MARÍA MODELO DE VIDA DE TODO CRISTIANO
El Carmelo ha sido llamado tradicionalmente «la Orden de María». Esta afirmación no expresa sólo una devoción afectiva, sino una profunda identificación espiritual. Revestirse del escapulario significa, en realidad revestirse interiormente de las actitudes de María para configurarse más plenamente con Cristo.
Ante todo, María es modelo de fe. Una fe silenciosa y perseverante, que permanece firme incluso cuando no comprende del todo los caminos de Dios. Ella acoge el anuncio del ángel sin exigir pruebas, atraviesa la oscuridad de Belén. El silencio de Nazaret y el dolor del Calvario sostenida únicamente por la confianza en el Señor. Su camino anticipa esa noche de la que habla san Juan de la Cruz: la fe desnuda que se abandona enteramente en Dios cuando faltan las seguridades humanas.

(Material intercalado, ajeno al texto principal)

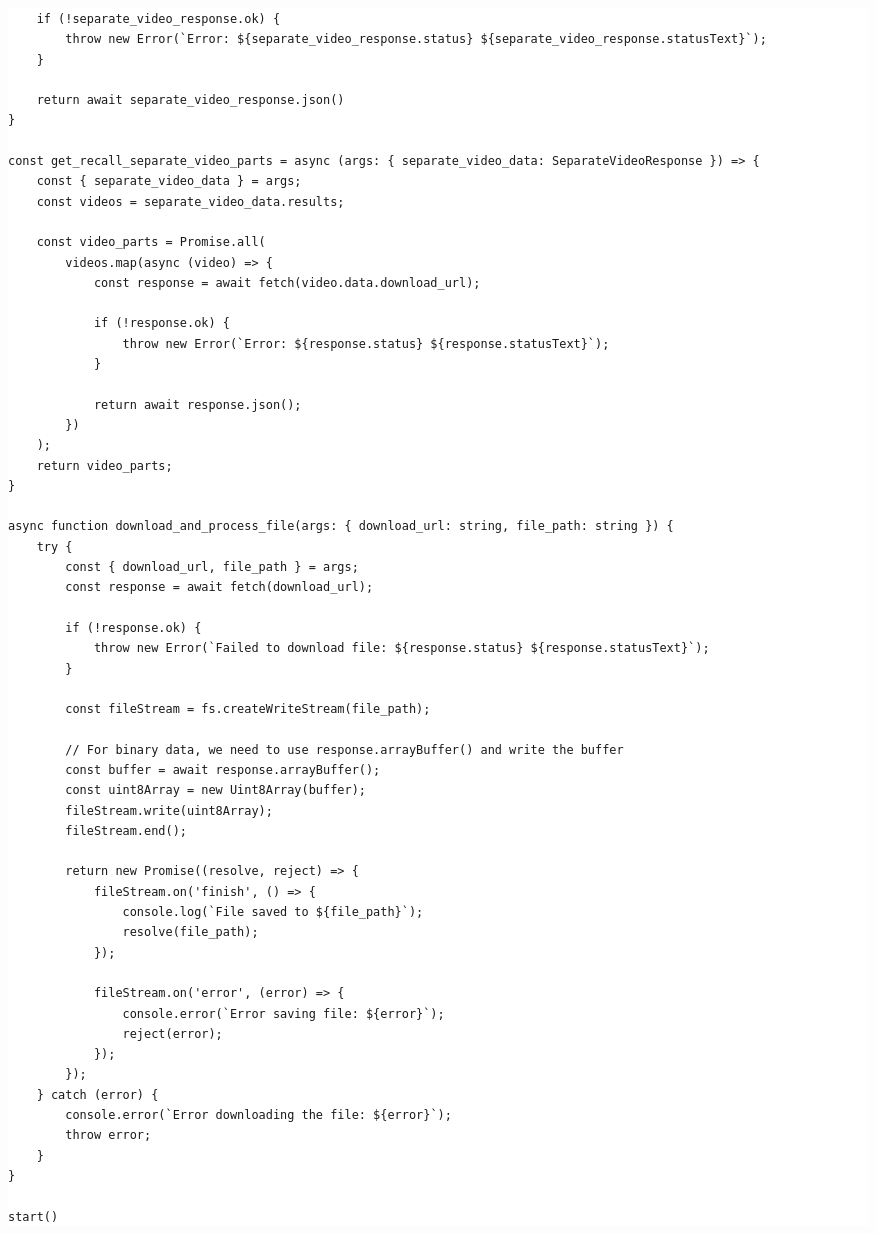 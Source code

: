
 ```rdmd-code lang-typescript theme-light
    if (!separate_video_response.ok) {
        throw new Error(`Error: ${separate_video_response.status} ${separate_video_response.statusText}`);
    }

    return await separate_video_response.json()
}

const get_recall_separate_video_parts = async (args: { separate_video_data: SeparateVideoResponse }) => {
    const { separate_video_data } = args;
    const videos = separate_video_data.results;

    const video_parts = Promise.all(
        videos.map(async (video) => {
            const response = await fetch(video.data.download_url);

            if (!response.ok) {
                throw new Error(`Error: ${response.status} ${response.statusText}`);
            }

            return await response.json();
        })
    );
    return video_parts;
}

async function download_and_process_file(args: { download_url: string, file_path: string }) {
    try {
        const { download_url, file_path } = args;
        const response = await fetch(download_url);

        if (!response.ok) {
            throw new Error(`Failed to download file: ${response.status} ${response.statusText}`);
        }

        const fileStream = fs.createWriteStream(file_path);

        // For binary data, we need to use response.arrayBuffer() and write the buffer
        const buffer = await response.arrayBuffer();
        const uint8Array = new Uint8Array(buffer);
        fileStream.write(uint8Array);
        fileStream.end();

        return new Promise((resolve, reject) => {
            fileStream.on('finish', () => {
                console.log(`File saved to ${file_path}`);
                resolve(file_path);
            });

            fileStream.on('error', (error) => {
                console.error(`Error saving file: ${error}`);
                reject(error);
            });
        });
    } catch (error) {
        console.error(`Error downloading the file: ${error}`);
        throw error;
    }
}

start()

```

María es modelo de contemplación. El Evangelio la presenta guardando y meditando todas las cosas en su corazón. En Ella descubrimos el silencio habitado, la memoria amorosa de Dios, la atención constante a su presencia: La contemplación no consiste en apartase de la vida, sino en mirar toda la realidad con los ojos de Dios. Así aprende la carmelita a vivir en escucha, dejando que la Palabra de Dios descienda hasta lo más hondo del alma.
«Dulce Madre, no te alejes, tu vista de mí no apartes. Ven conmigo a todas partes, y nunca solo me dejes. Ya que me proteges tanto como verdadera Madre. Haz que me bendigan el Padre el Hijo y el Espíritu Santo.»